Source material
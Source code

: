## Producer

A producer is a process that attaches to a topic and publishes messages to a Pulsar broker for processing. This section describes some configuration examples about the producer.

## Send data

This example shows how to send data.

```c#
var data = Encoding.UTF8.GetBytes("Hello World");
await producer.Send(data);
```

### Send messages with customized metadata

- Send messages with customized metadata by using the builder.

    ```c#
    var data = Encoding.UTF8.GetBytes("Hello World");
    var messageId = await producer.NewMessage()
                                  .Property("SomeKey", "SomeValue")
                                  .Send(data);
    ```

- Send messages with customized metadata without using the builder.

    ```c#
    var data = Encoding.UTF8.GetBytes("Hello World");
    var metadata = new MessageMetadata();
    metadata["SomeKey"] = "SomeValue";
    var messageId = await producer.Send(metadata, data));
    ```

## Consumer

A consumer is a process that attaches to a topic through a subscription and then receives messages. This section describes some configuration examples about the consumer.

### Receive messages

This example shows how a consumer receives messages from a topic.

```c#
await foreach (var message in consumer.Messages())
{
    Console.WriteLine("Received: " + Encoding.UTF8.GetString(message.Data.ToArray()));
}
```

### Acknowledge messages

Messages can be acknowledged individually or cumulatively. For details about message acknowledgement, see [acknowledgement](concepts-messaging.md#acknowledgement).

...

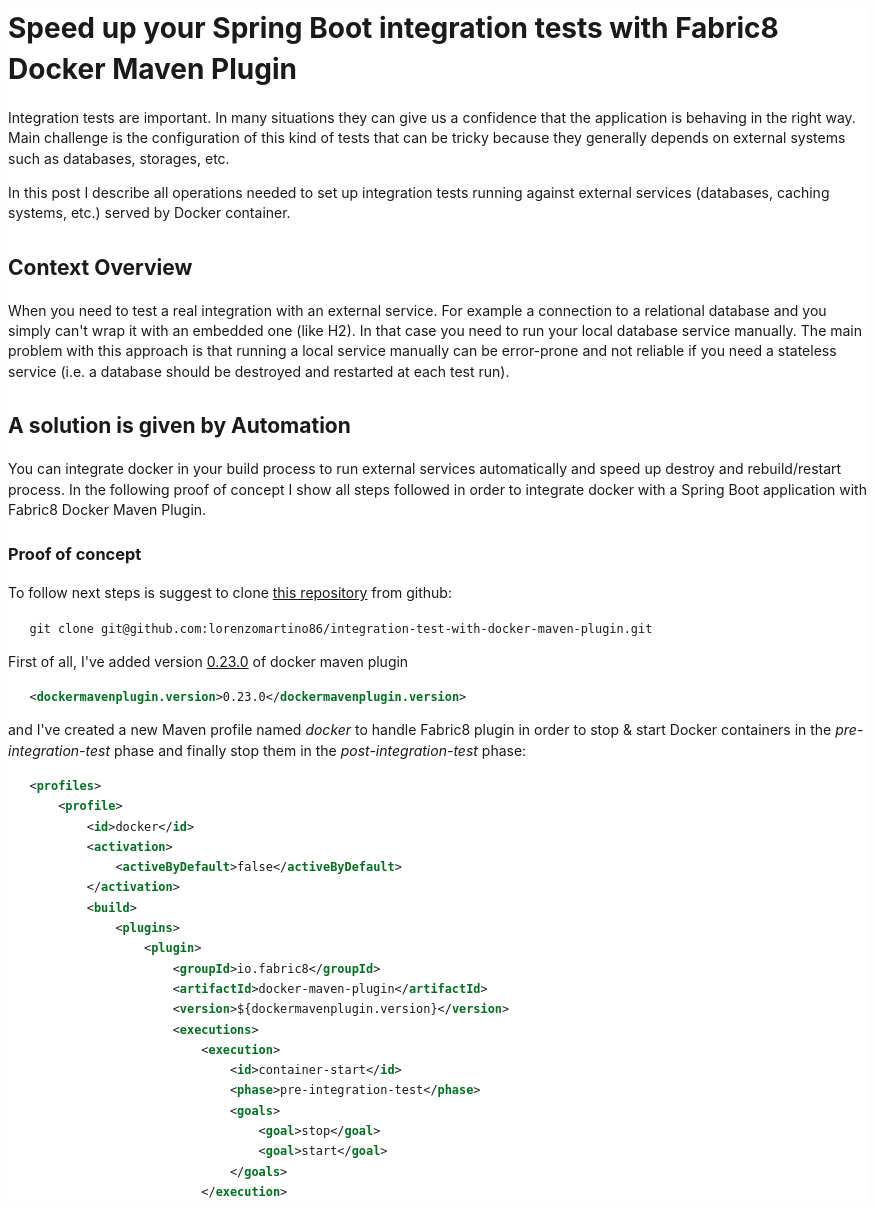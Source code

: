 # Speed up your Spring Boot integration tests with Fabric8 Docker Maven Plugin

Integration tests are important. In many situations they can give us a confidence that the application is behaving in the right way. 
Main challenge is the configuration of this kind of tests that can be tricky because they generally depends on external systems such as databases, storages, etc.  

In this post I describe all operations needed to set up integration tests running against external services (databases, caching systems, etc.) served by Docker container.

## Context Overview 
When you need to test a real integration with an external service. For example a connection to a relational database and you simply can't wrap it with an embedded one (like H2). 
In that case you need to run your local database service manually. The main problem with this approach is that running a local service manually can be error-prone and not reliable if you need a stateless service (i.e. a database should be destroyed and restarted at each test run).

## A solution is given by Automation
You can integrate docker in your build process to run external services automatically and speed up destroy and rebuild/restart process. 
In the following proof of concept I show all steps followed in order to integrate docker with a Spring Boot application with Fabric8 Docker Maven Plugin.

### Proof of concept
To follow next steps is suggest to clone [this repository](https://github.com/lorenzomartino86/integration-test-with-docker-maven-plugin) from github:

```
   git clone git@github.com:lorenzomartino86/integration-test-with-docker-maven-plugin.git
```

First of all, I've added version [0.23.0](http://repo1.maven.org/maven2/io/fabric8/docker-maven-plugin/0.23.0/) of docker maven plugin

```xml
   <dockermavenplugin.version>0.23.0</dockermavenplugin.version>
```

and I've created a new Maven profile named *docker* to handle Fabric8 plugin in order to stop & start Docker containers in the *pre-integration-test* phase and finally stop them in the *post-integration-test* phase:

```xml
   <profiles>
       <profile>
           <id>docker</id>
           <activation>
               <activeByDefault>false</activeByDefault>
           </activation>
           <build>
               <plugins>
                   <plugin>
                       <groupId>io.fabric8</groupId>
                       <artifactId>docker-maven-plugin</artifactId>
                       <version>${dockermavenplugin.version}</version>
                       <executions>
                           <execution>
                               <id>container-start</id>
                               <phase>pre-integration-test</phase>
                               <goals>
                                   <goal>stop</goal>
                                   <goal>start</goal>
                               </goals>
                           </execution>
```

--

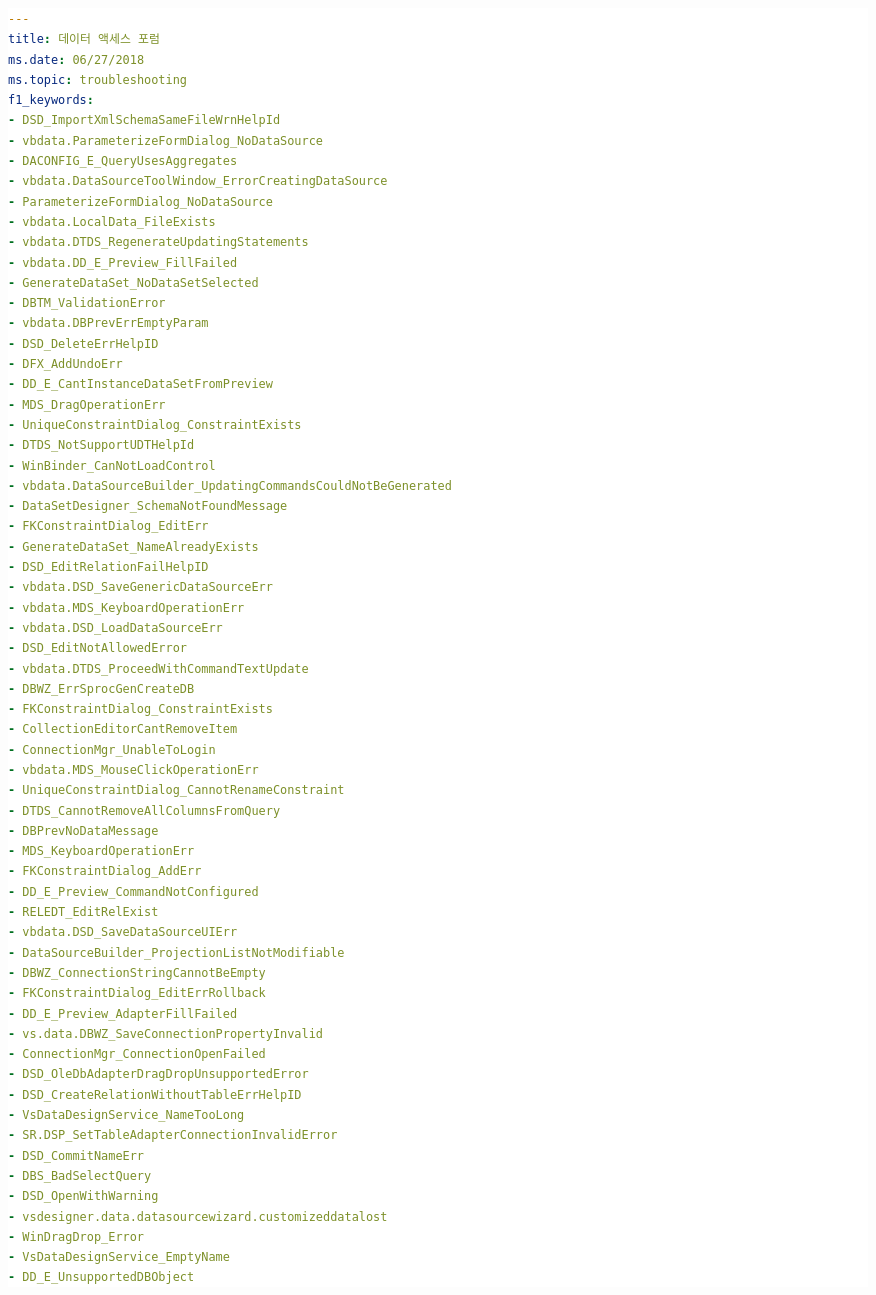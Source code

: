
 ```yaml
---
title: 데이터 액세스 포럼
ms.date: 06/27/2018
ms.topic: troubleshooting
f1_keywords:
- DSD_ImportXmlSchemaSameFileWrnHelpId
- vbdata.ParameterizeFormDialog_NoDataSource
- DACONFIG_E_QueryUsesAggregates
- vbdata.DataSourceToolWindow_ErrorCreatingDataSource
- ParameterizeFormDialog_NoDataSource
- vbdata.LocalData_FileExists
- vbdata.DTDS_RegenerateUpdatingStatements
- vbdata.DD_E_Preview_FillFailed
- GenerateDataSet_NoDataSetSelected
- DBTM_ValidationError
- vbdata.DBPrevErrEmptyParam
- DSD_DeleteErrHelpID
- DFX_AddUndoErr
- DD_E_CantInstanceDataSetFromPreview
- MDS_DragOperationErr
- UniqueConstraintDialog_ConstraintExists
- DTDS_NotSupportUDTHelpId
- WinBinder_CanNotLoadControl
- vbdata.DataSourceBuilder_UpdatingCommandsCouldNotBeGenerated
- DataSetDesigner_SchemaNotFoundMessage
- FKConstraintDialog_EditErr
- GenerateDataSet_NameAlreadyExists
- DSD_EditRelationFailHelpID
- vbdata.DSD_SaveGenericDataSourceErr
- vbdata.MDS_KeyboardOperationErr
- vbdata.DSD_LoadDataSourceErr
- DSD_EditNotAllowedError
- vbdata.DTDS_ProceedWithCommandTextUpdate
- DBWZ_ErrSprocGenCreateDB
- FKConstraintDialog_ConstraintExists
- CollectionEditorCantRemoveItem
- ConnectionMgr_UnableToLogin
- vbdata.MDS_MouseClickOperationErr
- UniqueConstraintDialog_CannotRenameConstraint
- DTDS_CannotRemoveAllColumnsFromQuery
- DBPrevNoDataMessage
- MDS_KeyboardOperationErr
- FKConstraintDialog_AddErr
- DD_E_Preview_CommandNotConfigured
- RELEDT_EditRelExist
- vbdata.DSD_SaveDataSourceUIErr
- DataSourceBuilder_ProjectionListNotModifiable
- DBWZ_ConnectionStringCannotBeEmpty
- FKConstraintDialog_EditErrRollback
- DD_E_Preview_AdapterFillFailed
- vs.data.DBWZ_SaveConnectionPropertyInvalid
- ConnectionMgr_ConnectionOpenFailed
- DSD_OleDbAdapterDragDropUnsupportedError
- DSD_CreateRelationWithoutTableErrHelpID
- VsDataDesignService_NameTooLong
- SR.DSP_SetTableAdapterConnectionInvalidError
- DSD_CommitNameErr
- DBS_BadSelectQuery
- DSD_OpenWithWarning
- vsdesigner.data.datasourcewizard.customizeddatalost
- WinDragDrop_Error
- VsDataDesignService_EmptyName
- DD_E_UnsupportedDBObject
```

What is being asked
Only lines that include "attaches" belong in the answer; copy all of them from the listing.

Task output
A producer is a process that attaches to a topic and publishes messages to a Pulsar broker for processing. This section describes some configuration examples about the producer.
A consumer is a process that attaches to a topic through a subscription and then receives messages. This section describes some configuration examples about the consumer.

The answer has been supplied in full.